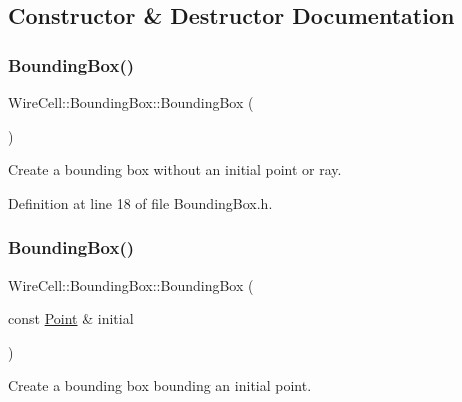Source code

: \subsection{Constructor \& Destructor Documentation}
\mbox{\label{class_wire_cell_1_1_bounding_box_a7b87ed5ef66808aef4ad0d3c6b23482d}} 
\subsubsection{\texorpdfstring{Bounding\+Box()}{BoundingBox()}\hspace{0.1cm}{\footnotesize\ttfamily [1/4]}}
{\footnotesize\ttfamily Wire\+Cell\+::\+Bounding\+Box\+::\+Bounding\+Box (\begin{DoxyParamCaption}{ }\end{DoxyParamCaption})\hspace{0.3cm}{\ttfamily [inline]}}



Create a bounding box without an initial point or ray. 



Definition at line 18 of file Bounding\+Box.\+h.

\mbox{\label{class_wire_cell_1_1_bounding_box_a223a5a27ee7198e141c2c7da91292ddc}} 
\subsubsection{\texorpdfstring{Bounding\+Box()}{BoundingBox()}\hspace{0.1cm}{\footnotesize\ttfamily [2/4]}}
{\footnotesize\ttfamily Wire\+Cell\+::\+Bounding\+Box\+::\+Bounding\+Box (\begin{DoxyParamCaption}\item[{const \hyperlink{namespace_wire_cell_ab2b2565fa6432efbb4513c14c988cda9}{Point} \&}]{initial }\end{DoxyParamCaption})}



Create a bounding box bounding an initial point. 



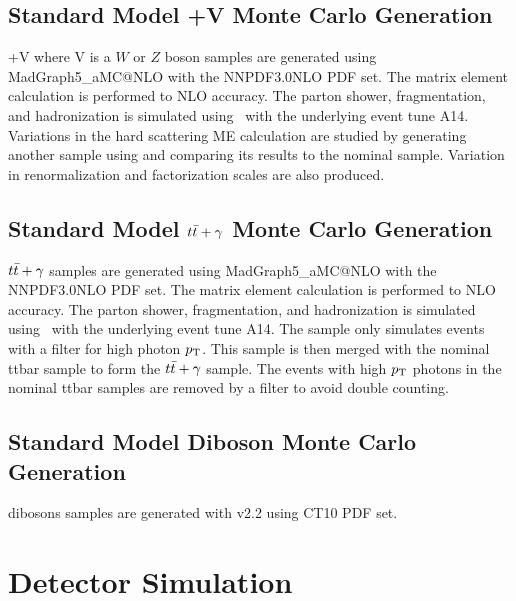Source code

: \subsection{Standard Model \ttbar+V Monte Carlo Generation}

\indent \ttbar+V where V is a $W$ or $Z$ boson samples are generated using {\sc MadGraph5\_aMC\/@NLO} with the NNPDF3.0NLO PDF set. The matrix element calculation is performed to NLO accuracy. The parton shower, fragmentation, and hadronization is simulated using \pythiaeight\ with the underlying event tune A14.  Variations in the hard scattering ME calculation are studied by generating another sample using \sherpa and comparing its results to the nominal sample.  Variation in renormalization and factorization scales are also produced. \\

\subsection{Standard Model $t\bar{t}+\gamma$ Monte Carlo Generation}

\indent $t\bar{t}+\gamma$ samples are generated using {\sc MadGraph5\_aMC\/@NLO} with the NNPDF3.0NLO PDF set. The matrix element calculation is performed to NLO accuracy. The parton shower, fragmentation, and hadronization is simulated using \pythiaeight\ with the underlying event tune A14.  The sample only simulates events with a filter for high photon $p_{\mathrm{T}}$.  This sample is then merged with the nominal ttbar sample to form the $t\bar{t}+\gamma$ sample.  The events with high $p_{\mathrm{T}}$ photons in the nominal ttbar samples are removed by a filter to avoid double counting. \\

\subsection{Standard Model Diboson Monte Carlo Generation}

\indent dibosons samples are generated with \sherpa v2.2 using CT10 PDF set. 

\section{Detector Simulation}
\label{sec:MC:DET}

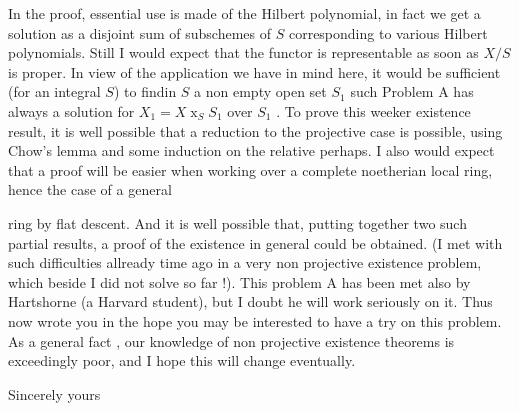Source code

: In the proof, essential use is made of the Hilbert polynomial, in fact we get a solution as a disjoint sum of subschemes of $S$ corresponding to various Hilbert polynomials. Still I would expect that the  functor is representable as soon as $X/S$ is proper. In view of the application we have in mind here, it would be sufficient (for an integral $S$) to findin $S$ a non empty  open set $S_1$ such Problem A has always a solution for $X_1=X\mathbin{x}_S S_1$ over $S_1$ . To prove this weeker existence result, it is well possible that a reduction to the projective case is possible, using Chow's lemma and some induction on the relative  perhaps. I also would expect that a proof will be easier when working over a complete noetherian local ring, hence the case of a general \begin{minipage}[c]{3.9cm}
\end{minipage} ring by flat descent. And it is well possible that, putting together two such partial results, a proof of the existence in general could be obtained. (I met with such difficulties allready time ago in a very  non projective existence problem, which beside I did not solve so far !). This problem A has been met also by Hartshorne (a Harvard student), but I doubt he will work seriously on it. Thus  now wrote you in the hope you may be interested to have a try on this problem. As a general fact , our knowledge of non projective existence theorems is exceedingly poor, and I hope this will change eventually.

\noindent\hspace*{1.5em}Sincerely yours\hfill{}\par
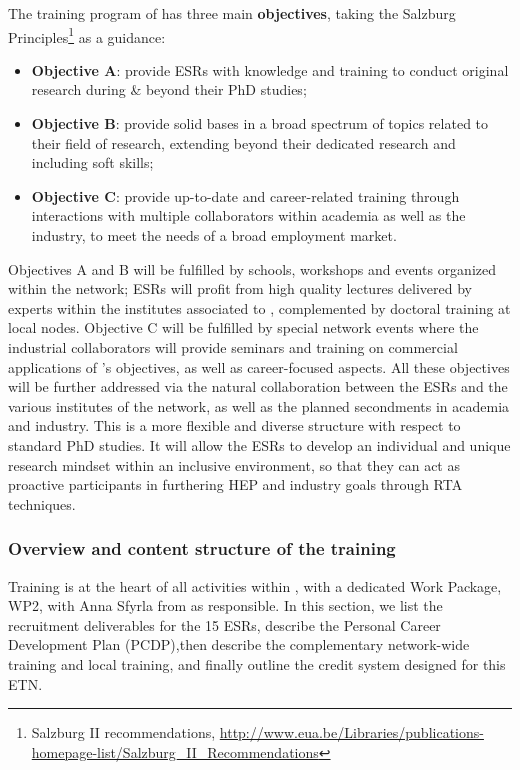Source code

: The training program of \acronym has three main {\bf objectives}, taking the Salzburg Principles\footnote{Salzburg II recommendations, \url{http://www.eua.be/Libraries/publications-homepage-list/Salzburg_II_Recommendations}} as a guidance: 
\begin{itemize}
\item {\bf Objective A}: provide ESRs with knowledge and training to conduct original research during \& beyond their PhD studies;
\item {\bf Objective B}: provide solid bases in a broad spectrum of topics related to their field of research, extending beyond their dedicated research and including soft skills; 
\item {\bf Objective C}: provide up-to-date and career-related training through interactions with multiple collaborators within academia as well as the industry, to meet the needs of a broad employment market.
\end{itemize}

Objectives A and B will be fulfilled by schools, workshops and events organized within the network; ESRs will profit from high quality lectures delivered by experts within the institutes associated to \acronym, complemented by doctoral training at local nodes. Objective C will be fulfilled by special network events where the industrial collaborators will provide seminars and training on commercial applications of \acronym's objectives, as well as career-focused aspects. All these objectives will be further addressed via the natural collaboration between the ESRs and the various institutes of the network, as well as the planned secondments in academia and industry. This is a more flexible and diverse structure with respect to standard PhD studies. It will allow the ESRs to develop an individual and unique research mindset within an inclusive environment, so that they can act as proactive participants in furthering HEP and industry goals through RTA techniques.

\vspace{-2mm}
\subsubsection{Overview and content structure of the training}
\label{sub:overviewTraining}

Training is at the heart of all activities within \acronym, with a dedicated Work Package, WP2, with Anna Sfyrla from \unigeentity as responsible. 
In this section, we list the recruitment deliverables for the 15 ESRs, describe the Personal Career Development Plan (PCDP),then describe the complementary network-wide training and local training, and finally outline the \acronym credit system designed for this ETN. 

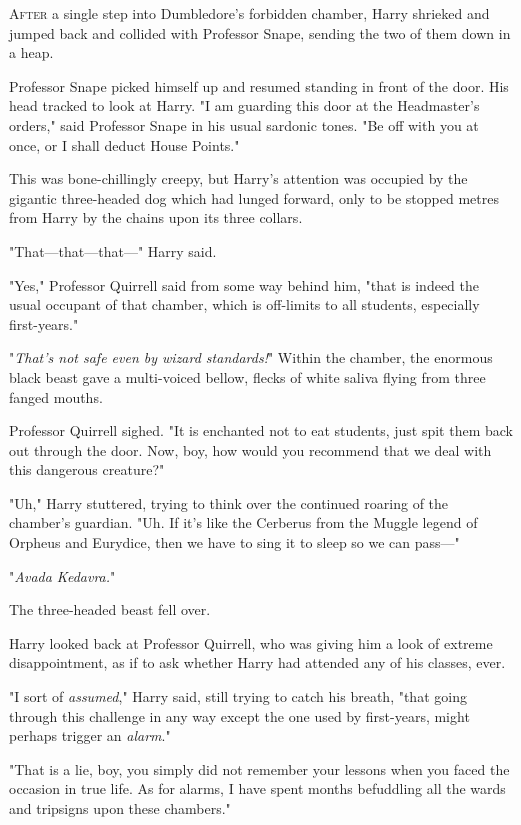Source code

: 
\lettrine{A}{fter} a single
step into Dumbledore's forbidden chamber, Harry shrieked and jumped back and
collided with Professor Snape, sending the two of them down in a heap.

Professor Snape picked himself up and resumed standing in front of the door.
His head tracked to look at Harry. "I am guarding this door at the Headmaster's
orders," said Professor Snape in his usual sardonic tones. "Be off with you at
once, or I shall deduct House Points."

This was bone-chillingly creepy, but Harry's attention was occupied by the
gigantic three-headed dog which had lunged forward, only to be stopped metres
from Harry by the chains upon its three collars.

"That---that---that---" Harry said.

"Yes," Professor Quirrell said from some way behind him, "that is indeed the
usual occupant of that chamber, which is off-limits to all students, especially
first-years."

"\emph{That's not safe even by wizard standards!}" Within the chamber, the
enormous black beast gave a multi-voiced bellow, flecks of white saliva flying
from three fanged mouths.

Professor Quirrell sighed. "It is enchanted not to eat students, just spit them
back out through the door. Now, boy, how would you recommend that we deal with
this dangerous creature?"

"Uh," Harry stuttered, trying to think over the continued roaring of the
chamber's guardian. "Uh. If it's like the Cerberus from the Muggle legend of
Orpheus and Eurydice, then we have to sing it to sleep so we can pass---"

"\emph{Avada Kedavra.}"

The three-headed beast fell over.

Harry looked back at Professor Quirrell, who was giving him a look of extreme
disappointment, as if to ask whether Harry had attended any of his classes,
ever.

"I sort of \emph{assumed}," Harry said, still trying to catch his breath, "that
going through this challenge in any way except the one used by first-years,
might perhaps trigger an \emph{alarm}."

"That is a lie, boy, you simply did not remember your lessons when you faced
the occasion in true life. As for alarms, I have spent months befuddling all
the wards and tripsigns upon these chambers."

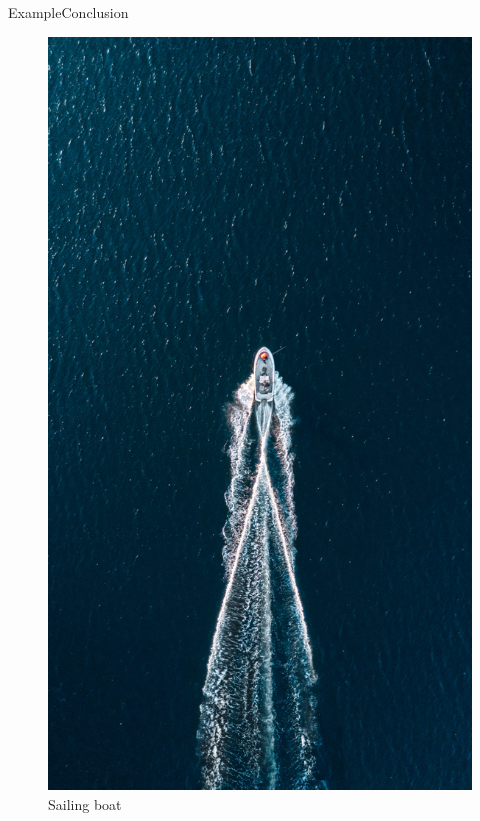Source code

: \documentclass[9pt, xcolor={usenames, dvipsnames}]{beamer}
\begin{document}
\begin{frame}{Example}{Conclusion}
\begin{minipage}[c]{0.3\textwidth}
\begin{figure}
						\includegraphics[width=\textwidth]{images/boat_end.jpg}
						\caption{Sailing boat}
					\end{figure}
				\end{minipage}
			\end{frame}
\end{document}

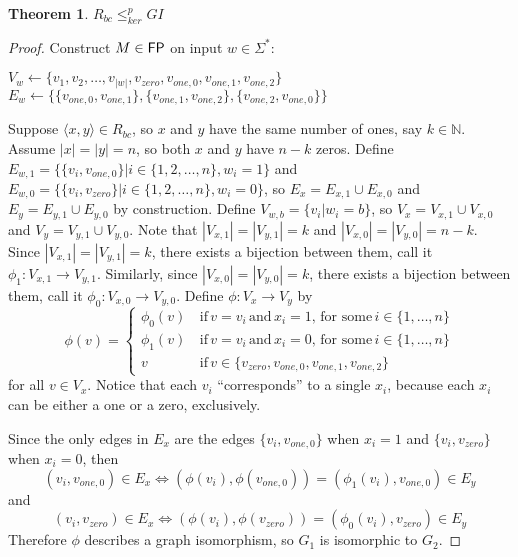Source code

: \documentclass{article}
\newtheorem{theorem}{Theorem}[section]
\theoremstyle{definition} \newtheorem{definition}[definition]{Definition}
\newcommand{\plain}[1]{\,\text{#1}\,} %
\newcommand{\sigmastar}{\Sigma^{*}} %
\newcommand{\kr}{\leq^{p}_{ker}} %
\newcommand{\pair}[2]{\langle#1,#2\rangle} %
\begin{document}
\begin{theorem}\label{thm:rbc_gi}$R_{bc}\kr GI$\end{theorem}
\begin{proof}
  Construct $M\in {\ensuremath{\mathsf{FP}}}$ on input $w \in \sigmastar$:\\
  \begin{algorithm}[H]
    $V_w\gets\{v_1, v_2, \ldots, v_{|w|}, v_{zero}, v_{one,0}, v_{one,1},
    v_{one,2}\}$\;
    $E_w\gets\{\{v_{one,0}, v_{one,1}\}, \{v_{one,1}, v_{one,2}\}, \{v_{one,2},
    v_{one,0}\}\}$\;
  \end{algorithm}
  
  Suppose $\pair{x}{y}\in R_{bc}$, so $x$ and $y$ have the same number of ones,
  say $k\in\mathbb{N}$. Assume $|x|=|y|=n$, so both $x$ and $y$ have $n-k$
  zeros. Define $E_{w,1}=\{\{v_i, v_{one,0}\}|i\in\{1,2,\ldots,n\}, w_i = 1\}$
  and $E_{w,0}=\{\{v_i, v_{zero}\}|i\in\{1,2,\ldots,n\}, w_i = 0\}$, so $E_x =
  E_{x,1}\cup E_{x,0}$ and $E_y = E_{y,1} \cup E_{y,0}$ by construction. Define
  $V_{w,b}=\{v_i|w_i=b\}$, so $V_x=V_{x,1} \cup V_{x,0}$ and $V_y=V_{y,1} \cup
  V_{y,0}$. Note that $|V_{x,1}|=|V_{y,1}|=k$ and
  $|V_{x,0}|=|V_{y,0}|=n-k$. Since $|V_{x,1}|=|V_{y,1}|=k$, there exists a
  bijection between them, call it $\phi_1\colon V_{x,1}\to V_{y,1}$. Similarly,
  since $|V_{x,0}|=|V_{y,0}|=k$, there exists a bijection between them, call it
  $\phi_0\colon V_{x,0}\to V_{y,0}$. Define $\phi\colon V_x\to V_y$ by
  \begin{displaymath}
    \phi(v) = 
    \begin{cases}
      \phi_0(v) & \plain{if} v = v_i \plain{and} x_i = 1, \plain{for some}
      i\in\{1,\ldots,n\}\\ 
      \phi_1(v) & \plain{if} v = v_i \plain{and} x_i = 0, \plain{for some}
      i\in\{1,\ldots,n\}\\ 
      v & \plain{if} v \in \{v_{zero}, v_{one,0}, v_{one,1}, v_{one,2}\}
    \end{cases}
  \end{displaymath}
  for all $v\in V_x$. Notice that each $v_i$ ``corresponds'' to a
  single $x_i$, because each $x_i$ can be either a one or a zero,
  exclusively.

  Since the only edges in $E_x$ are the edges $\{v_i, v_{one,0}\}$ when $x_i=1$
  and $\{v_i, v_{zero}\}$ when $x_i=0$, then
  \begin{displaymath}
    (v_i, v_{one,0})\in E_x \iff (\phi(v_i), \phi(v_{one,0}))=(\phi_1(v_i),
    v_{one,0})\in E_y
  \end{displaymath}
  and 
  \begin{displaymath}
    (v_i, v_{zero})\in E_x \iff (\phi(v_i), \phi(v_{zero})) = (\phi_0(v_i),
    v_{zero})\in E_y
  \end{displaymath}
  Therefore $\phi$ describes a graph isomorphism, so $G_1$ is isomorphic to
  $G_2$.
  

\end{proof}
\end{document}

--

PROBLEM TO SOLVE.
Among the lines above, please count those that contain the string "structure" and write the number by itself.

RESPONSE AREA.
2